=== PROVIDED DATA ===

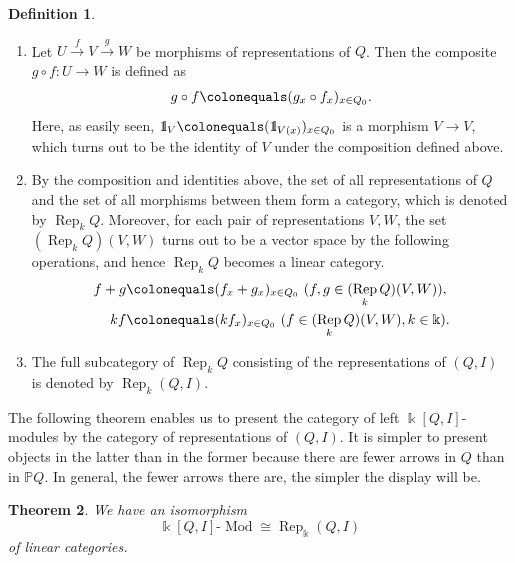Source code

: \documentclass{surv-l}
\numberwithin{equation}{chapter}
\numberwithin{figure}{chapter}
\theoremstyle{plain}
\newtheorem{thm}{Theorem}[section]
\theoremstyle{definition}
\newtheorem{dfn}[thm]{Definition}
\theoremstyle{remark}
\newcommand{\id}{1\kern-.25em{\text{{\rm l}}}}
\newcommand{\lMod}{\text{-}\!\Mod}
\DeclareMathOperator{\Rep}{Rep}
\DeclareMathOperator{\Mod}{Mod}
\begin{document}
\begin{dfn}
\begin{enumerate}
\item
Let $U \xrightarrow{f} V \xrightarrow{g} W$ be morphisms of representations of $Q$.
Then the composite $g \circ f \colon U \to W$ is defined as
\[
g \circ f\colonequals  (g_x \circ f_x)_{x\in Q_0}.
\]
Here, as easily seen,
$\id_V\colonequals  (\id_{V(x)})_{x\in Q_0}$ is a morphism $ V \to V$, which
turns out to be the identity of $V$ under the composition defined above.
\item
By the composition and identities above,
the set of all representations of $Q$ and the set of all morphisms between them
form a category, which is denoted by $\Rep_k Q$.
Moreover, for each pair of representations
$V, W$, the set $(\Rep_k Q)(V, W)$ turns out to be a vector space
by the following operations, and hence $\Rep_k Q$ becomes a linear category.
\[
\begin{aligned}
f + g&\colonequals  (f_x + g_x)_{x\in Q_0} \ (f, g \in (\Rep_k Q)(V, W)),\\
kf&\colonequals  (kf_x)_{x\in Q_0} \ (f \in (\Rep_k Q)(V, W), k \in \Bbbk).
\end{aligned}
\]
\item
The full subcategory of $\Rep_k Q$ consisting of the representations of
$(Q, I)$ is denoted by $\Rep_k(Q, I)$.
\end{enumerate}
\end{dfn}

The following theorem enables us to present the category of left $\Bbbk[Q, I]$-modules
by the category of representations of $(Q, I)$.
It is simpler to present objects in the latter than in the former
because there are fewer arrows in $Q$ than in $\mathbb{P} Q$.
In general, the fewer arrows there are, the simpler the display will be.
\begin{thm}\label{thm:iso-mod-rep}
We have an isomorphism
\[
\Bbbk [Q, I]\lMod \cong  \Rep_\Bbbk (Q, I)
\]
of linear categories.
\end{thm}
\end{document}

===

• **AIM OF THE TASK**
Output exactly the lines from the one containing "In general, the" through the last line of the records, both included. Output nothing else.

• **SOLVED EXERCISE**
In general, the fewer arrows there are, the simpler the display will be.
\begin{thm}\label{thm:iso-mod-rep}
We have an isomorphism
\[
\Bbbk [Q, I]\lMod \cong  \Rep_\Bbbk (Q, I)
\]
of linear categories.
\end{thm}
\end{document}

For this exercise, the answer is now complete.